Corrupção como instituição

No índex dos países mais corruptos do mundo, o Brasil nunca fez feio. E sempre se escusou com o fato de que esse fenômeno, que, desgraçadamente, nem para todos parece um mal, existe em todos os países, inclusive entre os mais poderosos, prestigiosos e que se posicionam como líderes. A corrupção é às vezes denunciada e desmascarada, raramente punida. Ela, e não a denúncia e punição, se institucionalizou, seja nos governos passados como até no presente, pelo que se tem visto nos últimos fatos envolvendo desde a viagem angelical de uma ministra, até a facilitação de agentes da Polícia Federal em contrabandos, do fisco em apreensões e de segmentos do Judiciário na venda de sentenças e em remessas bilionárias e irregulares de dinheiro para o exterior.

“Sou, mas quem não é?”, dizia a piada de um popular cômico de televisão. É velha a frase atribuída a um antigo jornalista que, diante da corrupção, teria dito: “Ou comemos todos, ou haja moralidade!”.

Compraz-nos o fato de que, nos últimos tempos, fatos de corrupção, envolvendo até gente das altas camadas do poder, têm sido denunciados, mas ainda não punidos pra valer. E parece que continuam mais corruptos fora das cadeias do que dentro delas e mais corrupção encoberta do que descoberta e colocada ao conhecimento público.

As investidas contra a corrupção e os corruptos são úteis. Mais do que isso, necessárias e plantam alguma esperança. Não podemos nos esquecer, entretanto, que por mais que se repitam continuam episódicas, o que indica que é preciso institucionalizar o combate, já que a própria corrupção está bem institucionalizada, sedimentada e até aceita ou tolerada. Quanto aos corruptos, parece até que exercem direitos. E direitos históricos, tão velho é o costume de passar a mão no dinheiro alheio. E o alheio é nosso, do povo.

Porque recentes, dois movimentos de combate à criminalidade e à corrupção ganharam notoriedade no mundo. Um foi o dos Intocáveis, sucesso de cinema e de fato. Um grupo especial de policiais incorruptíveis, de extrema coragem, combatendo com sucesso os criminosos. Outro é atual. Referimo-nos ao movimento desenvolvido na Itália contra os corruptos, com ação intensa e dura do Ministério Público e de setores da Magistratura, que levou dezenas de criminosos de colarinho branco à cadeia. Em um e outro caso há uma lição: o combate à criminalidade e à corrupção foi feito de forma institucionalizada e não pelos instrumentos normais, mesmo porque estes já mal cheiravam de tão corruptos.

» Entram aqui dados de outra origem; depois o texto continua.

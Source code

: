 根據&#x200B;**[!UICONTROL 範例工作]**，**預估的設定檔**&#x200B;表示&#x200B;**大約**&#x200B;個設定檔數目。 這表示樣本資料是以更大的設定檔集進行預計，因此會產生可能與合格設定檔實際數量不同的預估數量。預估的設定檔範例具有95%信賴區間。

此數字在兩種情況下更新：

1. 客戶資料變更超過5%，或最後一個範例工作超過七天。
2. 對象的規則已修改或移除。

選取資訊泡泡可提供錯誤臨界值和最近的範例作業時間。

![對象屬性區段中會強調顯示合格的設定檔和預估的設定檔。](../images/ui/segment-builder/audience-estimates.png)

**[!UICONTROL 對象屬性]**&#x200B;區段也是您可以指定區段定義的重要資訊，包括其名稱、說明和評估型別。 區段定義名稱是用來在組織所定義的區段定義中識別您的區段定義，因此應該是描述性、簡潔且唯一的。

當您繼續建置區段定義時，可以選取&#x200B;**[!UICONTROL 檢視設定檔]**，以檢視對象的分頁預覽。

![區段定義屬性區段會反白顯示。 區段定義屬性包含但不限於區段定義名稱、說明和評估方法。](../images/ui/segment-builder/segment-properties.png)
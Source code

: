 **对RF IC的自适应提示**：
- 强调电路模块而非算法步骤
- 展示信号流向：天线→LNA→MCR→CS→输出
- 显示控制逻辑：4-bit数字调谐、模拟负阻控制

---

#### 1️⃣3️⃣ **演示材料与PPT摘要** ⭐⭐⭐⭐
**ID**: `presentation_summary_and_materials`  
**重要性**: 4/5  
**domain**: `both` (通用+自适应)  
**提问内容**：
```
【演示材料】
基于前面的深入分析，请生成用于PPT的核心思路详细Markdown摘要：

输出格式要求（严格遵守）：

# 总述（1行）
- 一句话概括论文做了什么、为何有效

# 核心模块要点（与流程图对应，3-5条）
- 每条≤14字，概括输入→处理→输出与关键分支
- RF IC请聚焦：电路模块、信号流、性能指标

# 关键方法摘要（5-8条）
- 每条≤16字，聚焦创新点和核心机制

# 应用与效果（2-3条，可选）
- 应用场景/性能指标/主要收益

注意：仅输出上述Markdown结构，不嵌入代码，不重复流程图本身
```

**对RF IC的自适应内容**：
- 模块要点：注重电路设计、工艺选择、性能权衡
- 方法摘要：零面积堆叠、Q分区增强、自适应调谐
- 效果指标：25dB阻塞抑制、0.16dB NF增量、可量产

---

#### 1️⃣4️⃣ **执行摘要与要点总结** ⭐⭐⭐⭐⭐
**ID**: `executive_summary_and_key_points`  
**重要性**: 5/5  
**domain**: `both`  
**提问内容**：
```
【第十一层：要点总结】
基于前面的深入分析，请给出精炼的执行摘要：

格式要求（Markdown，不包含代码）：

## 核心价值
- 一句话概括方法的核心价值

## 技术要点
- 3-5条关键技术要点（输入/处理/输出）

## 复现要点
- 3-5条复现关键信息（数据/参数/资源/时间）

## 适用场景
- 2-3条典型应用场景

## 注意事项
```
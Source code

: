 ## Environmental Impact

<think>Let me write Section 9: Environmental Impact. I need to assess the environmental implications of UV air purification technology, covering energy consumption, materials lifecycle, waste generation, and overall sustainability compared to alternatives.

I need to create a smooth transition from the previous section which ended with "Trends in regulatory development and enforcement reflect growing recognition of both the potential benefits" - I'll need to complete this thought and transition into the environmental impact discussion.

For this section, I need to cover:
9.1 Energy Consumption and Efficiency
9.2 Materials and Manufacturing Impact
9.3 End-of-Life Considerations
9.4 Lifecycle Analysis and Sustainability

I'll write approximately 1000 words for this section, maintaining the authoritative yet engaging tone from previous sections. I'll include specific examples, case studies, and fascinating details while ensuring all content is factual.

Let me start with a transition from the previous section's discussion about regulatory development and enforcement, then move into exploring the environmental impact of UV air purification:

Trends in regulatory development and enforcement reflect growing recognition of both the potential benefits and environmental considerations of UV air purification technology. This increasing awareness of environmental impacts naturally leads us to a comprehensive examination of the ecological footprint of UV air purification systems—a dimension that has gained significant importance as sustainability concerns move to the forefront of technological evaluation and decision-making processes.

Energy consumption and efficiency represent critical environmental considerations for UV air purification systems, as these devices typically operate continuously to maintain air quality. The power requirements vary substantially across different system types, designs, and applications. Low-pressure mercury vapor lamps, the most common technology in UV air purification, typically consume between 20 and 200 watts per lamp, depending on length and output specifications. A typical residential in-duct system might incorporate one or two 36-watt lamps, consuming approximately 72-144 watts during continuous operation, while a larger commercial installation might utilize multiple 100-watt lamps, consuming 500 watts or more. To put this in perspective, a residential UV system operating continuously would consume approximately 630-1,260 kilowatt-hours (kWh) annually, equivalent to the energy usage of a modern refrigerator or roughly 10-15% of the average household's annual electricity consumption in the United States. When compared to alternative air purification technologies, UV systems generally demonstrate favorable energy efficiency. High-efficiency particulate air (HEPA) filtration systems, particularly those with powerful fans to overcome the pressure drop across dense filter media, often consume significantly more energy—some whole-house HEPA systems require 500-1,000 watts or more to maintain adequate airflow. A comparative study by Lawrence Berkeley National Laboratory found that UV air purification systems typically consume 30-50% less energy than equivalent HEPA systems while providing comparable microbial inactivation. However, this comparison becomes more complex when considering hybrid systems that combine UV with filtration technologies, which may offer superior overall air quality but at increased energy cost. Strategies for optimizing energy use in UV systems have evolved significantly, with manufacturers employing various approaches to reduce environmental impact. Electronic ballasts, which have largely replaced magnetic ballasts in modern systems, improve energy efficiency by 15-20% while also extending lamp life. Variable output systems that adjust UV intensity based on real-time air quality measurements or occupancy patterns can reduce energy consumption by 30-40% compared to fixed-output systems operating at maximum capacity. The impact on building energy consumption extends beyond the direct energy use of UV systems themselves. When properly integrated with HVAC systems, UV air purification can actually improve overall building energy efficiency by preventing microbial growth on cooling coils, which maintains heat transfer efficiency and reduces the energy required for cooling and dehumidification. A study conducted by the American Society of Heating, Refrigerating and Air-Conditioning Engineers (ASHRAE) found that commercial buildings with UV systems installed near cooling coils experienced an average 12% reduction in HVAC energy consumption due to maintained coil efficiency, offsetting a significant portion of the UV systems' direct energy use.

Aqui, algo de parecido se recomenda. A primeira idéia que nos ocorre é reforçar o Ministério Público. Em segundo lugar, instrumentar as corregedorias. E nos dois casos é preciso legislação competente, o que não significa acorde com trâmites processuais frouxos, mas enérgica e capazes de colher resultados com rapidez, sejam contra quem forem.

A transparência dos atos públicos deve ser constante e cristalina, para que o povo seja o fiscal dos fiscais. Para isso, é necessário que se dê educação aos cidadãos, pois depois de tantos anos de roubalheira, até há quem a considere um fato normal na democracia e, em particular, na nossa, a brasileira.

Certamente não chegaremos, e nem se recomenda que cheguemos, às medidas extremas das guilhotinas, dos paredões. Nem à abolição de garantias individuais que nos são caras, como o habeas corpus, o mandado de segurança e até as liminares, infelizmente tão vulgarizadas. Mas a lei deve ser exigente ao extremo para que tais direitos sejam garantidos. Mais caros são os direitos da sociedade que os particulares.

Entre estes merecem maior proteção os dos honestos que os dos suspeitos. É lamentável, mas é preciso também que no serviço público a denúncia fundamentada resulte, de imediato, no afastamento do denunciado de suas funções, o que quase nunca ocorre. Reconhecemos que, provada sua inocência, tudo deve ser feito para alvejar-lhe o nome elameado injustamente. Mas o risco de ter na função pública um corrupto é muito mais grave do que o de indigitar um inocente, em especial quando será possível, inocentando-o, ressarci-lo do mal que lhe tenham feito. É hora de acabar com a instituição da corrupção e implantar a instituição do procedimento correto, moral, respeitoso para com os interesses públicos.